The American Academy of Otolaryngology—Head and Neck Surgery Foundation has proposed various clinical practice guidelines for health practitioners, potentially including doctors of chiropractic, who manage patients with BPPV.  This case series demonstrates that patients with BPPV can receive care from doctors of chiropractic as they would from other health care professionals such as family medical doctors, medical specialists such as neurologists and otolaryngologists, and other manual and physical therapists and expect similar outcomes. [1, 3, 28]

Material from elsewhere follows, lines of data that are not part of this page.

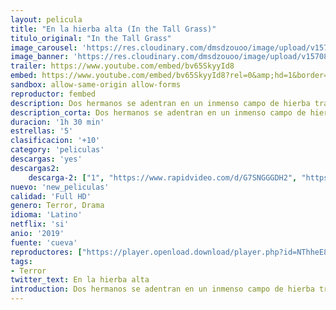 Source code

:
 ```yaml
---
layout: pelicula
title: "En la hierba alta (In the Tall Grass)"
titulo_original: "In the Tall Grass"
image_carousel: 'https://res.cloudinary.com/dmsdzouoo/image/upload/v1570846166/hierba-min_bzaxrg.jpg'
image_banner: 'https://res.cloudinary.com/dmsdzouoo/image/upload/v1570846163/HierbaAlata-19-1280x720-min_xdbkga.jpg'
trailer: https://www.youtube.com/embed/bv65SkyyId8
embed: https://www.youtube.com/embed/bv65SkyyId8?rel=0&amp;hd=1&border=0&wmode=opaque&enablejsapi=1&modestbranding=1&controls=1&showinfo=1
sandbox: allow-same-origin allow-forms
reproductor: fembed
description: Dos hermanos se adentran en un inmenso campo de hierba tras escuchar el grito de auxilio de un niño, donde quedarán atrapados por una fuerza siniestra que rápidamente les desorienta y les separa. Aislados del mundo y sin posibilidad de escapar del control del campo, pronto descubren que lo único peor que estar perdido es ser encontrado.
description_corta: Dos hermanos se adentran en un inmenso campo de hierba tras escuchar el grito de auxilio de un niño, donde quedarán atrapados por una fuerza siniestra que rápidamente les
duracion: '1h 30 min'
estrellas: '5'
clasificacion: '+10'
category: 'peliculas'
descargas: 'yes'
descargas2:
    descarga-2: ["1", "https://www.rapidvideo.com/d/G7SNGGGDH2", "https://www.google.com/s2/favicons?domain=www.rapidvideo.com","RapidVideo","https://res.cloudinary.com/imbriitneysam/image/upload/v1541473684/mexico.png", "Latino", "Full HD"]
nuevo: 'new_peliculas'
calidad: 'Full HD'
genero: Terror, Drama
idioma: 'Latino'
netflix: 'si'
anio: '2019'
fuente: 'cueva'
reproductores: ["https://player.openload.download/player.php?id=NThheE8vVlFPWUVQaGo2Y0JxclF0ajhSWjlKUUVVcHlpdTY4aGgwTVVwbUJoOU5wTGlPckxvYXZkcEsrNElvSnROT0ZYTk1CWC9IRlo0KzNEb0w4V3c9PQ","https://tutumeme.net/embed/player.php?u=bXQ3ajJOaW1wcFRadDdkZ29wZlcyTnZWMk5qZWtMUzJZYVdtMmVISnpOR20wcFcxZUdHZlpkK254NXJRMkphYXBuQ1ZsR1dncE1xVDJhcmFtZz09","https://player.openplay.vip/player.php?id=MTgxNQ","https://player.openplay.vip/player.php?id=OTQ","https://www.zembed.to/public/dist/asteroid.html?id=632180d1be26fa76f50d6c7daa7eae6f&title=In%20the%20Tall%20Grass","https://api.cuevana3.io/olpremium/gd.php?file=ek5lbm9xYWNrS0xNejZabVlkSFIyTkxQb3BPWDB0UFkwY3lvbjJIRjBPQ1QwNStUck1mVG9kVExvM0djeHA3VnFybXRscUdvMWRXNHRZbU1lYXVUeDg2cGpKVmp4cXpBejYxcGxZakt5c2JScVdtQWV0ck96WmJMZ0grZ3RMWFZ6cjE0aHArNHQ5ZlEwbVdKbnM2dXdibTFtNHg2eXRiQ3E5T0poWGVuMjhDcGxIK0RocHV5eXM3TGdJT0kwcmJOcTVTR2k0bTh1Y2VXcWFLR1k5TGJ4TkxHYklLRWlNbmYxOG1ZYjZ6SDFBPT0","https://api.cuevana3.io/stream/index.php?file=ek5lbm9xYWNrS0xYMTZLa2xNbkdvY3ZTb3BtZng4TGp6ZFpobGFMUGtOVFYySmlocU5XTzJkRE1tcHFuajVPb2w1eGphMkhEMGVQWDA2S21ZY1hRNEpQWHAyWnBtcGlrbEp1U2ZuUzJ3THVva2FDaVp3PT0","https://player.cuevana2espanol.com/irgotoolp.php?url=eTllbW9hZHpYNURLejlaalg2T3BsYy9PMHNTV29hYWVuY3JYMEpHVm9LRm9uWlRYbTVKL200bXpmY2lRMEphbmFRPT0","https://api.cuevana3.io/rr/gd.php?h=ek5lbm9xYWNrS0xJMVp5b21KREk0dFBLbjVkaHhkRGdrOG1jbnBpUnhhS1Z4WHlxcTd1cDE3REtvV1dTeHNxc3JMbGdkWnVQeXRuT3IyaUZxTXFZdkxTU3FadVkyUT09"]
tags:
- Terror
twitter_text: En la hierba alta 
introduction: Dos hermanos se adentran en un inmenso campo de hierba tras escuchar el grito de auxilio de un niño, donde quedarán atrapados por una fuerza siniestra que rápidamente les
---
```



 







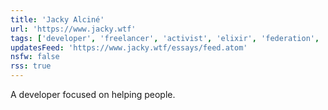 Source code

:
 ```yaml
---
title: 'Jacky Alciné'
url: 'https://www.jacky.wtf'
tags: ['developer', 'freelancer', 'activist', 'elixir', 'federation', 'indieweb']
updatesFeed: 'https://www.jacky.wtf/essays/feed.atom'
nsfw: false
rss: true
---
```


A developer focused on helping people.
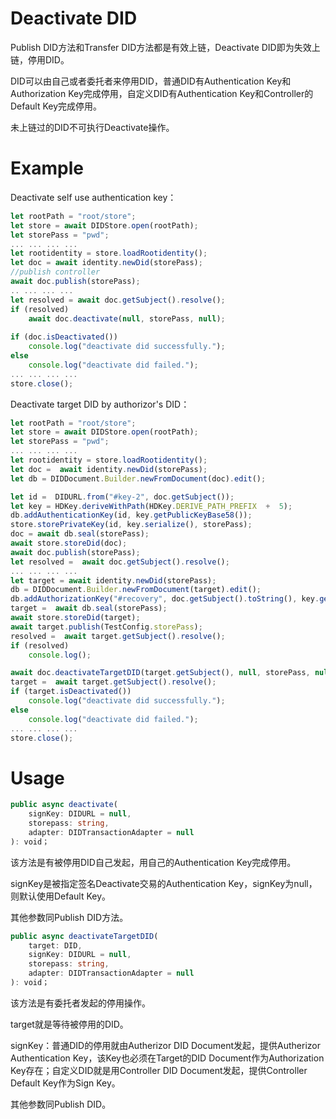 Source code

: ﻿# Deactivate DID
Publish DID方法和Transfer DID方法都是有效上链，Deactivate DID即为失效上链，停用DID。

DID可以由自己或者委托者来停用DID，普通DID有Authentication Key和Authorization Key完成停用，自定义DID有Authentication Key和Controller的Default Key完成停用。

未上链过的DID不可执行Deactivate操作。

# Example
Deactivate self use authentication key：
```typescript
let rootPath = "root/store";
let store = await DIDStore.open(rootPath);
let storePass = "pwd";
... ... ... ...
let rootidentity = store.loadRootidentity();
let doc = await identity.newDid(storePass);
//publish controller
await doc.publish(storePass);
.. ... ... ...
let resolved = await doc.getSubject().resolve();
if (resolved)
	await doc.deactivate(null, storePass, null);
	
if (doc.isDeactivated())
	console.log("deactivate did successfully.");
else
	console.log("deactivate did failed.");
... ... ... ...
store.close();
```
Deactivate target DID by authorizor's DID：
```typescript
let rootPath = "root/store";
let store = await DIDStore.open(rootPath);
let storePass = "pwd";
... ... ... ...
let rootidentity = store.loadRootidentity();
let doc =  await identity.newDid(storePass);
let db = DIDDocument.Builder.newFromDocument(doc).edit();

let id =  DIDURL.from("#key-2", doc.getSubject());
let key = HDKey.deriveWithPath(HDKey.DERIVE_PATH_PREFIX  +  5);
db.addAuthenticationKey(id, key.getPublicKeyBase58());
store.storePrivateKey(id, key.serialize(), storePass);
doc = await db.seal(storePass);
await store.storeDid(doc);
await doc.publish(storePass);
let resolved =  await doc.getSubject().resolve();
... ... ... ...
let target = await identity.newDid(storePass);
db = DIDDocument.Builder.newFromDocument(target).edit();
db.addAuthorizationKey("#recovery", doc.getSubject().toString(), key.getPublicKeyBase58());
target =  await db.seal(storePass);
await store.storeDid(target);
await target.publish(TestConfig.storePass);
resolved =  await target.getSubject().resolve();
if (resolved)
	console.log();

await doc.deactivateTargetDID(target.getSubject(), null, storePass, null);
target =  await target.getSubject().resolve();
if (target.isDeactivated())
	console.log("deactivate did successfully.");
else
	console.log("deactivate did failed.");
... ... ... ...
store.close();
```
# Usage
```typescript
public async deactivate(
	signKey: DIDURL = null,
	storepass: string,
	adapter: DIDTransactionAdapter = null
): void；
```
该方法是有被停用DID自己发起，用自己的Authentication Key完成停用。

signKey是被指定签名Deactivate交易的Authentication Key，signKey为null，则默认使用Default Key。

其他参数同Publish DID方法。

```typescript
public async deactivateTargetDID(
	target: DID,
	signKey: DIDURL = null,
	storepass: string,
	adapter: DIDTransactionAdapter = null
): void；
```
该方法是有委托者发起的停用操作。

target就是等待被停用的DID。

signKey：普通DID的停用就由Autherizor DID Document发起，提供Autherizor Authentication Key，该Key也必须在Target的DID Document作为Authorization Key存在；自定义DID就是用Controller DID Document发起，提供Controller Default Key作为Sign Key。

其他参数同Publish DID。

There are limitations to this case series. It is not possible to attribute the patients' improvement solely to the Epley maneuver as a control group was not used to compare the intervention with natural history. It is possible that the patients may have improved in spite of treatment. However, all 8 patients showed important changes 6 days postintervention, which is a considerably shorter period than the usual period for natural history resolution of BPPV and no other clinical interventions were used in this case series. Another limitation was the relatively short follow-up period with 3 months as the final follow-up point in all cases. Given the recurrent nature of BPPV, longer follow-up periods extending past 1 year would have been beneficial to determine the frequency of BPPV recurrence in the subjects involved.
Finally, this case series was small; however, it still represents the largest case series conducted solely on BPPV patients in a chiropractic setting, particularly using guideline-recommended diagnostic and treatment interventions such as the Dix-Hallpike maneuver and CRP, respectively. Future research in this area is necessary to bring insight onto the cause of BPPV and the high recurrence rates as well as future research on the treatment of BPPV by doctors of chiropractic.
Benign paroxysmal positional vertigo is a common pathology that may present for chiropractic care. Based on the findings of this case series, the patients reported a measurable decrease in symptoms under chiropractic management.
Funding Sources and Potential Conflicts of Interest
No funding sources or conflicts of interest were reported for this study.